Delegates meeting in Brussels for two days of talks have also appointed a counter-terrorism coordinator.

In another significant development, the leaders agreed to reopen stalled talks on a European constitution. Negotiations were derailed last December in a bitter power struggle over voting rights.

Many of the EU leaders traveled to Brussels from the memorial service in Spain for the 190 victims of the March 11 terrorist bombings in Madrid.

Ireland's Prime Minister Bertie Ahern, chairing the summit, said that such an affront to democracy and to the EU's values had renewed their unity of purpose.

"The threat of terrorism is a threat to our security, our democracies, and our way of life in the European Union, and we will do everything in our power to protect our people from this threat," he told delegates on Thursday.
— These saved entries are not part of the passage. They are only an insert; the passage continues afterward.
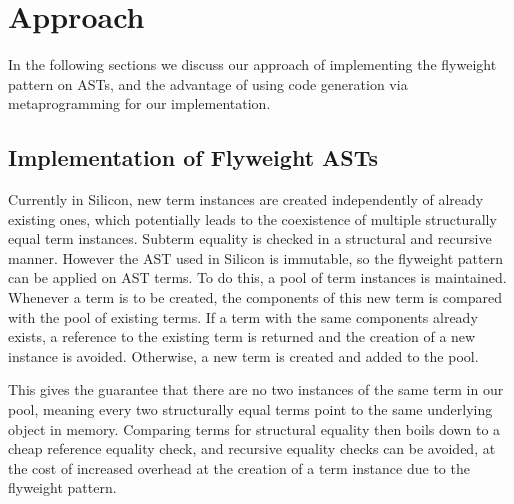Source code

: \documentclass[11pt]{article}
\begin{document}
    \newpage
    \section{Approach}

    In the following sections we discuss our approach of implementing the flyweight pattern on
    ASTs, and the advantage of using code generation via metaprogramming for our implementation.

    \subsection{Implementation of Flyweight ASTs}

    Currently in Silicon, new term instances are created independently of already existing ones, which potentially leads 
    to the coexistence of multiple structurally equal term instances. Subterm equality is checked in a
    structural and recursive manner.
    However the AST used in Silicon is immutable, so the flyweight pattern \cite{patterns}
    can be applied on AST terms.
    To do this, a pool of term instances is maintained. Whenever a term
    is to be created, the components of this new term is compared with the
    pool of existing terms. If a term with the same components already exists,
    a reference to the existing term is returned and
    the creation of a new instance is avoided. Otherwise, a new term is created and added to
    the pool.

    This gives the guarantee that there are no two instances of the
    same term in our pool, meaning every two structurally equal terms point to the same
    underlying object in memory. Comparing terms for structural equality then boils
    down to a cheap reference equality check, and recursive equality checks can be avoided,
    at the cost of increased overhead at the creation of a term instance due to the flyweight pattern.
\end{document}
European leaders also invoked a solidarity clause that commits all EU states to assist any member hit by terrorism.

The clause had been tied up in the stalled constitution.

An 18-page declaration pledged that: "There will be neither weakness nor compromise of any kind when dealing with terrorists. No country in the world can consider itself immune."

Javier Solana, the EU's international policy chief, named Gijs de Vries, a former deputy Dutch interior minister, as the region's new counter-terrorism coordinator.

Some reports have billed him as a powerful anti-terrorism tsar, but his mandate was tightly restricted to trying to make the complex EU institutions function better, making proposals and liaising between Brussels with member states. (de Vries profile)

"He's going to work with me and try to co-ordinate internal work in the institutions of the EU as I said and also co-ordinate relations between the EU and other countries," Solana said.

Anti-terror boss Gijs de Vries.

Countries that have failed to absorb the Europe-wide measures to counter terrorist money laundering have now pledged to do so.

The measures -- such as a pan-European arrest warrant to replace lengthy extradition proceedings -- were agreed upon after the September 11 attacks in the United States but have still not been fully implemented.

"The shortcomings and delays are unforgivable now after the attacks in Madrid," European Commission President Romano Prodi said.

The EU will also look at common registers of terrorist suspects and the keeping of records on their use of mobile phones and the Internet.

The new mood of unity has extended to battles being fought over a new constitution for the enlarging EU which Ahern said should be concluded in a deal in June.

Ahern said the leaders had committed themselves to find a solution by their next summit on June 17-18.

"We have a changed atmosphere tonight," Ahern declared after a dinner that brought together the leaders of the bloc's 25 current and future member states.

And in a symbolic move, they declared March 11 the European day for the fight against terrorism.